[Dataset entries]

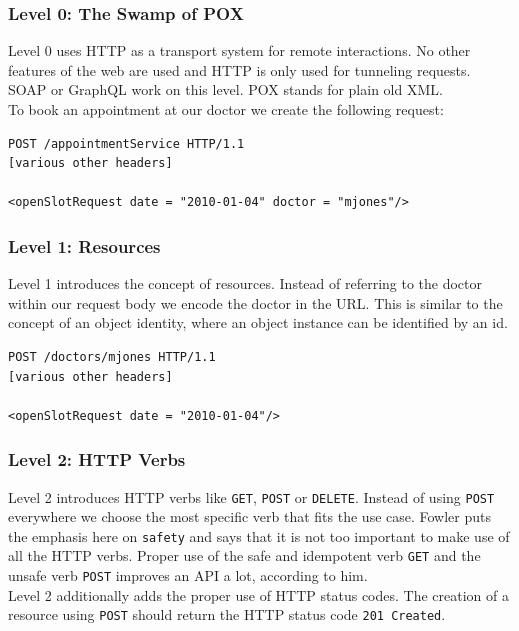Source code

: \subsubsection{Level 0: The Swamp of POX}
Level 0 uses HTTP as a transport system for remote interactions. No other features of the web are used and HTTP is only used for tunneling requests. SOAP or GraphQL work on this level. POX stands for plain old XML. \\
To book an appointment at our doctor we create the following request:

\lstset{language=XML}
\begin{lstlisting}[caption=Level 0: \gls{remoteprocedurecall} on HTTP]
POST /appointmentService HTTP/1.1
[various other headers]

<openSlotRequest date = "2010-01-04" doctor = "mjones"/>
\end{lstlisting}

\subsubsection{Level 1: Resources}
Level 1 introduces the concept of resources. Instead of referring to the doctor within our request body we encode the doctor in the URL. This is similar to the concept of an object identity, where an object instance can be identified by an id.

\lstset{language=XML}
\begin{lstlisting}[caption=Level 1: Referring to the doctor as a resource.]
POST /doctors/mjones HTTP/1.1
[various other headers]

<openSlotRequest date = "2010-01-04"/>
\end{lstlisting}

\subsubsection{Level 2: HTTP Verbs}
Level 2 introduces HTTP verbs like \lstinline{GET}, \lstinline{POST} or \lstinline{DELETE}. Instead of using \lstinline{POST} everywhere we choose the most specific verb that fits the use case.
Fowler puts the emphasis here on \lstinline{safety} and says that it is not too important to make use of all the HTTP verbs. Proper use of the safe and idempotent verb \lstinline{GET} and the unsafe verb \lstinline{POST} improves an API a lot, according to him. \\
Level 2 additionally adds the proper use of HTTP status codes. The creation of a resource using \lstinline{POST} should return the HTTP status code \lstinline{201 Created}.

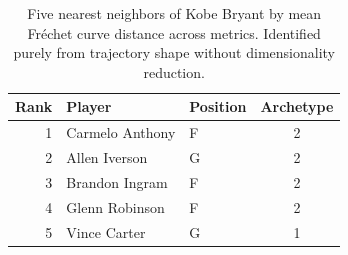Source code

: \begin{table}[htbp]
  \centering\small
  \begin{tabular}{rllc}
    \toprule
    Rank & Player & Position & Archetype \\
    \midrule
    1 & Carmelo Anthony & F & 2 \\
    2 & Allen Iverson & G & 2 \\
    3 & Brandon Ingram & F & 2 \\
    4 & Glenn Robinson & F & 2 \\
    5 & Vince Carter & G & 1 \\
    \bottomrule
  \end{tabular}
  \caption{Five nearest neighbors of Kobe Bryant by mean Fr\'{e}chet curve distance across metrics. Identified purely from trajectory shape without dimensionality reduction.}
  \label{tab:Kobe_Bryant_frechet_curve_neighbors}
\end{table}

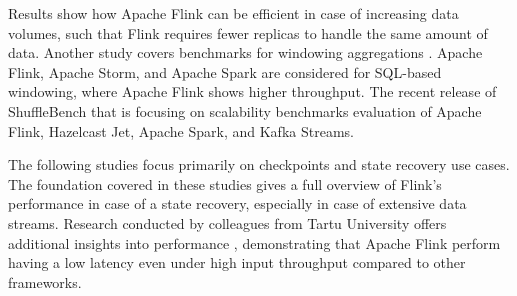 Results show how Apache Flink can be efficient in case of increasing data volumes,
such that Flink requires fewer replicas to handle the same amount of data.
Another study covers benchmarks for windowing aggregations \cite{dataSystemBenchmarks}.
Apache Flink, Apache Storm, and Apache Spark are considered for SQL-based windowing, where Apache Flink shows higher throughput.
The recent release of ShuffleBench \cite{Henning_2024} that is focusing on scalability
benchmarks evaluation of Apache Flink, Hazelcast Jet, Apache Spark, and Kafka Streams.

The following studies \cite{carbone2015lightweight} \cite{siachamis2024checkmate} focus
primarily on checkpoints and state recovery use cases.
The foundation covered in these studies gives a full overview of Flink's performance in
case of a state recovery, especially in case of extensive data streams.
Research conducted by colleagues from Tartu University offers additional insights into performance \cite{benchmarks_big_data},
demonstrating that Apache Flink perform having a low latency even under high input throughput compared to other frameworks.
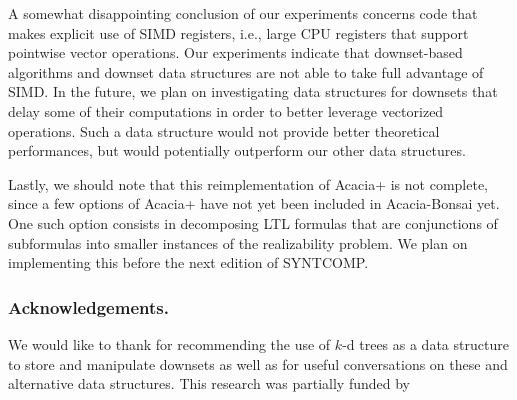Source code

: \documentclass[runningheads,a4paper]{llncs}
\begin{document}
A somewhat disappointing conclusion of our experiments concerns code that makes
explicit use of SIMD registers, i.e., large CPU registers that support pointwise
vector operations.  Our experiments indicate that downset-based algorithms and
downset data structures are not able to take full advantage of SIMD.  In the
future, we plan on investigating data structures for downsets that delay some of
their computations in order to better leverage vectorized operations.  Such a
data structure would not provide better theoretical performances, but would
potentially outperform our other data structures.

Lastly, we should note that this reimplementation of Acacia+ is not complete,
since a few options of Acacia+ have not yet been included in Acacia-Bonsai yet.
One such option consists in decomposing LTL formulas that are conjunctions of
subformulas into smaller instances of the realizability problem.  We plan on
implementing this before the next edition of SYNTCOMP.

\subsubsection*{Acknowledgements.}
We would like to thank  for recommending the use of
\(k\)-d trees as a data structure to store and manipulate downsets as well as
 for useful conversations on these and alternative data
structures.  This research was partially funded by 



\end{document}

§ ASSIGNMENT
Retype all of the entries exactly as written, leaving out any images.

§ RESULT OF THIS TASK
Source code

: \subsubsection{Level 0: The Swamp of POX}
Level 0 uses HTTP as a transport system for remote interactions. No other features of the web are used and HTTP is only used for tunneling requests. SOAP or GraphQL work on this level. POX stands for plain old XML. \\
To book an appointment at our doctor we create the following request:

\lstset{language=XML}
\begin{lstlisting}[caption=Level 0: \gls{remoteprocedurecall} on HTTP]
POST /appointmentService HTTP/1.1
[various other headers]

<openSlotRequest date = "2010-01-04" doctor = "mjones"/>
\end{lstlisting}

\subsubsection{Level 1: Resources}
Level 1 introduces the concept of resources. Instead of referring to the doctor within our request body we encode the doctor in the URL. This is similar to the concept of an object identity, where an object instance can be identified by an id.

\lstset{language=XML}
\begin{lstlisting}[caption=Level 1: Referring to the doctor as a resource.]
POST /doctors/mjones HTTP/1.1
[various other headers]

<openSlotRequest date = "2010-01-04"/>
\end{lstlisting}

\subsubsection{Level 2: HTTP Verbs}
Level 2 introduces HTTP verbs like \lstinline{GET}, \lstinline{POST} or \lstinline{DELETE}. Instead of using \lstinline{POST} everywhere we choose the most specific verb that fits the use case.
Fowler puts the emphasis here on \lstinline{safety} and says that it is not too important to make use of all the HTTP verbs. Proper use of the safe and idempotent verb \lstinline{GET} and the unsafe verb \lstinline{POST} improves an API a lot, according to him. \\
Level 2 additionally adds the proper use of HTTP status codes. The creation of a resource using \lstinline{POST} should return the HTTP status code \lstinline{201 Created}.

Source code

: \begin{table}[htbp]
  \centering\small
  \begin{tabular}{rllc}
    \toprule
    Rank & Player & Position & Archetype \\
    \midrule
    1 & Carmelo Anthony & F & 2 \\
    2 & Allen Iverson & G & 2 \\
    3 & Brandon Ingram & F & 2 \\
    4 & Glenn Robinson & F & 2 \\
    5 & Vince Carter & G & 1 \\
    \bottomrule
  \end{tabular}
  \caption{Five nearest neighbors of Kobe Bryant by mean Fr\'{e}chet curve distance across metrics. Identified purely from trajectory shape without dimensionality reduction.}
  \label{tab:Kobe_Bryant_frechet_curve_neighbors}
\end{table}

 Results show how Apache Flink can be efficient in case of increasing data volumes,
such that Flink requires fewer replicas to handle the same amount of data.
Another study covers benchmarks for windowing aggregations \cite{dataSystemBenchmarks}.
Apache Flink, Apache Storm, and Apache Spark are considered for SQL-based windowing, where Apache Flink shows higher throughput.
The recent release of ShuffleBench \cite{Henning_2024} that is focusing on scalability
benchmarks evaluation of Apache Flink, Hazelcast Jet, Apache Spark, and Kafka Streams.

The following studies \cite{carbone2015lightweight} \cite{siachamis2024checkmate} focus
primarily on checkpoints and state recovery use cases.
The foundation covered in these studies gives a full overview of Flink's performance in
case of a state recovery, especially in case of extensive data streams.
Research conducted by colleagues from Tartu University offers additional insights into performance \cite{benchmarks_big_data},
demonstrating that Apache Flink perform having a low latency even under high input throughput compared to other frameworks.
Source code

: \documentclass[runningheads,a4paper]{llncs}
\begin{document}
A somewhat disappointing conclusion of our experiments concerns code that makes
explicit use of SIMD registers, i.e., large CPU registers that support pointwise
vector operations.  Our experiments indicate that downset-based algorithms and
downset data structures are not able to take full advantage of SIMD.  In the
future, we plan on investigating data structures for downsets that delay some of
their computations in order to better leverage vectorized operations.  Such a
data structure would not provide better theoretical performances, but would
potentially outperform our other data structures.

Lastly, we should note that this reimplementation of Acacia+ is not complete,
since a few options of Acacia+ have not yet been included in Acacia-Bonsai yet.
One such option consists in decomposing LTL formulas that are conjunctions of
subformulas into smaller instances of the realizability problem.  We plan on
implementing this before the next edition of SYNTCOMP.

\subsubsection*{Acknowledgements.}
We would like to thank  for recommending the use of
\(k\)-d trees as a data structure to store and manipulate downsets as well as
 for useful conversations on these and alternative data
structures.  This research was partially funded by 



\end{document}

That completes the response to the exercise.